In the simulation lab, at bedside, and in meetings with the clinical team, competence and confidence are built. Simultaneous with learning to manage their child’s care, parents and staff celebrate each milestone their child reaches. Gradually, parents become able to again envision a future with their child: of birthday parties and schooling, visits with friends and family, walks together, trips not just to the doctor’s office, but to the mall as well. It is a childhood altered from what they expected, but a childhood nonetheless, at home, within a loving family. It is a future all children - including medically complex children—deserve.

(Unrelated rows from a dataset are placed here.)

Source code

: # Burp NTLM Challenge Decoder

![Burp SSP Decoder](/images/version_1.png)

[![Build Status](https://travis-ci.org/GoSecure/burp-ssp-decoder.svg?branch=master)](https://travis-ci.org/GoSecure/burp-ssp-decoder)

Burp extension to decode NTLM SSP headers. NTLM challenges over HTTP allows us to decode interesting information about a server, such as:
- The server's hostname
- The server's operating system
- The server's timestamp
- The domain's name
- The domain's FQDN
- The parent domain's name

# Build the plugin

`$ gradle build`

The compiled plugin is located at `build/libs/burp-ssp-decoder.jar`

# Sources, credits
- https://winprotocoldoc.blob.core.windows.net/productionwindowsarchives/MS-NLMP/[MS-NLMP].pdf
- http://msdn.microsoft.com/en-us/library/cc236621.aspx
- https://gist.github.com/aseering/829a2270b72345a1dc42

While 24-hour nursing care would most easily bring these children home, we recognize that fiscal issues and an insufficient supply of nurses trained in home care for medically complex children make this an impossibility for most kids. We therefore call upon hospitals throughout our country to join us in allocating the funding, time and effort to make robust and thorough parent and family education a priority. Simultaneously, we call upon Medicaid managed care and insurance companies to reimburse hospitals for the increased time and cost involved in teaching parents to care for their children, a cost-effective investment which saves years of reimbursement for nursing home care.

It is essential, as well, that both Medicaid managed care and insurance companies recognize that the emotional readiness and time available for learning varies from parent to parent, as does the time needed to process new information and gain competence. Cutting off hospital reimbursement when a parent simply needs additional time to learn is a misguided and unjust decision.

The journey home for a medically complex child can at first seem impossibly bewildering and overwhelming. But an intensive education program and the efforts of a skilled and supportive team can make it possible for parents to proceed on that journey, fueled by love, courage, and the confidence, deep within themselves, that “I can do this.”